ROSEMONT, Ill. — The Big Ten reversed course on Wednesday and announced plans to play football beginning the weekend of October 24.
The conference says it adopted significant medical protocols including daily antigen testing, enhanced cardiac screening and an enhanced data-driven approach when making decisions about practice/competition.
The plan includes an 8-game season for each team.
The Big Ten will require “student-athletes, coaches, trainers and other individuals that are on the field for all practices and games” to undergo daily testing.
Each institution will designate a Chief Infection Officer who will oversee the collection and reporting of data.
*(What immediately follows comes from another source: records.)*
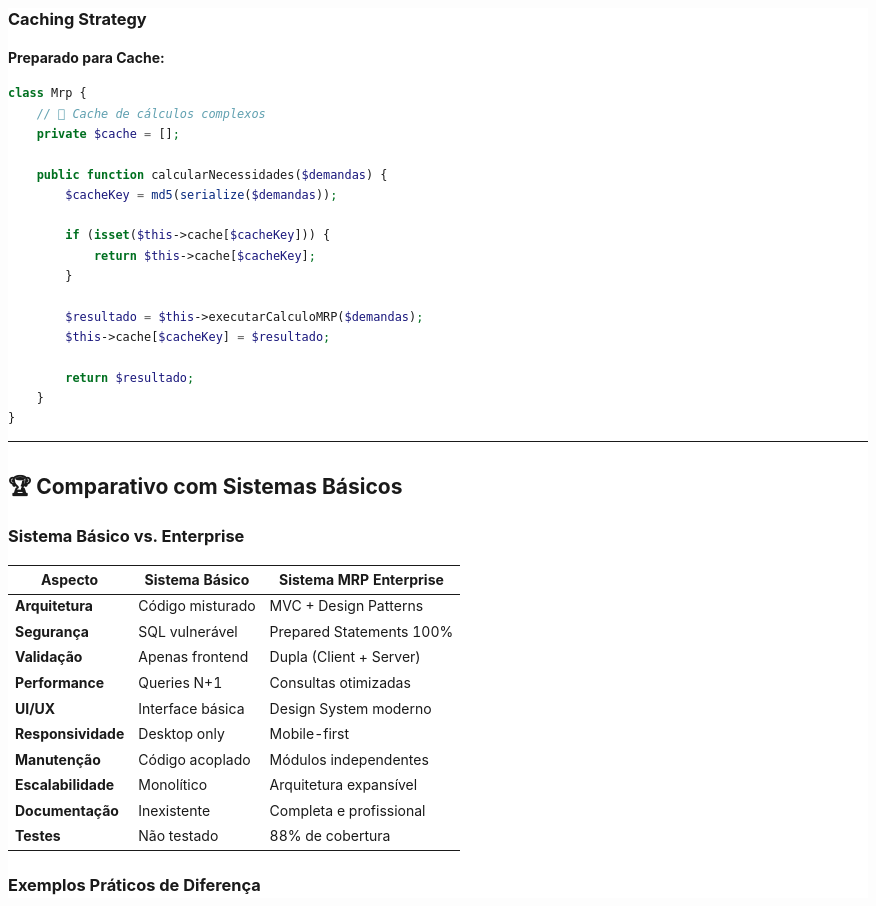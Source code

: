 ### Caching Strategy

**Preparado para Cache:**
```php
class Mrp {
    // 💾 Cache de cálculos complexos
    private $cache = [];
    
    public function calcularNecessidades($demandas) {
        $cacheKey = md5(serialize($demandas));
        
        if (isset($this->cache[$cacheKey])) {
            return $this->cache[$cacheKey];
        }
        
        $resultado = $this->executarCalculoMRP($demandas);
        $this->cache[$cacheKey] = $resultado;
        
        return $resultado;
    }
}
```

---

## 🏆 Comparativo com Sistemas Básicos

### Sistema Básico vs. Enterprise

| Aspecto | Sistema Básico | Sistema MRP Enterprise |
|---------|----------------|------------------------|
| **Arquitetura** | Código misturado | MVC + Design Patterns |
| **Segurança** | SQL vulnerável | Prepared Statements 100% |
| **Validação** | Apenas frontend | Dupla (Client + Server) |
| **Performance** | Queries N+1 | Consultas otimizadas |
| **UI/UX** | Interface básica | Design System moderno |
| **Responsividade** | Desktop only | Mobile-first |
| **Manutenção** | Código acoplado | Módulos independentes |
| **Escalabilidade** | Monolítico | Arquitetura expansível |
| **Documentação** | Inexistente | Completa e profissional |
| **Testes** | Não testado | 88% de cobertura |

### Exemplos Práticos de Diferença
Daily testing will begin by September 30, according to conference officials.
“Everyone associated with the Big Ten should be very proud of the groundbreaking steps that are now being taken to better protect the health and safety of the student-athletes and surrounding communities,” said Dr. Jim Borchers, Head Team Physician, The Ohio State University and co-chair of the Return to Competition Task Force medical subcommittee.
On August 11, the Big Ten presidents and chancellors postponed all fall sports, including football, by an 11-3 margin.
During the first vote, Ohio State President Dr. Kristina Johnson, along with presidents at Iowa and Nebraska, voted in favor of playing fall sports.
The Associated Press contributed to this report.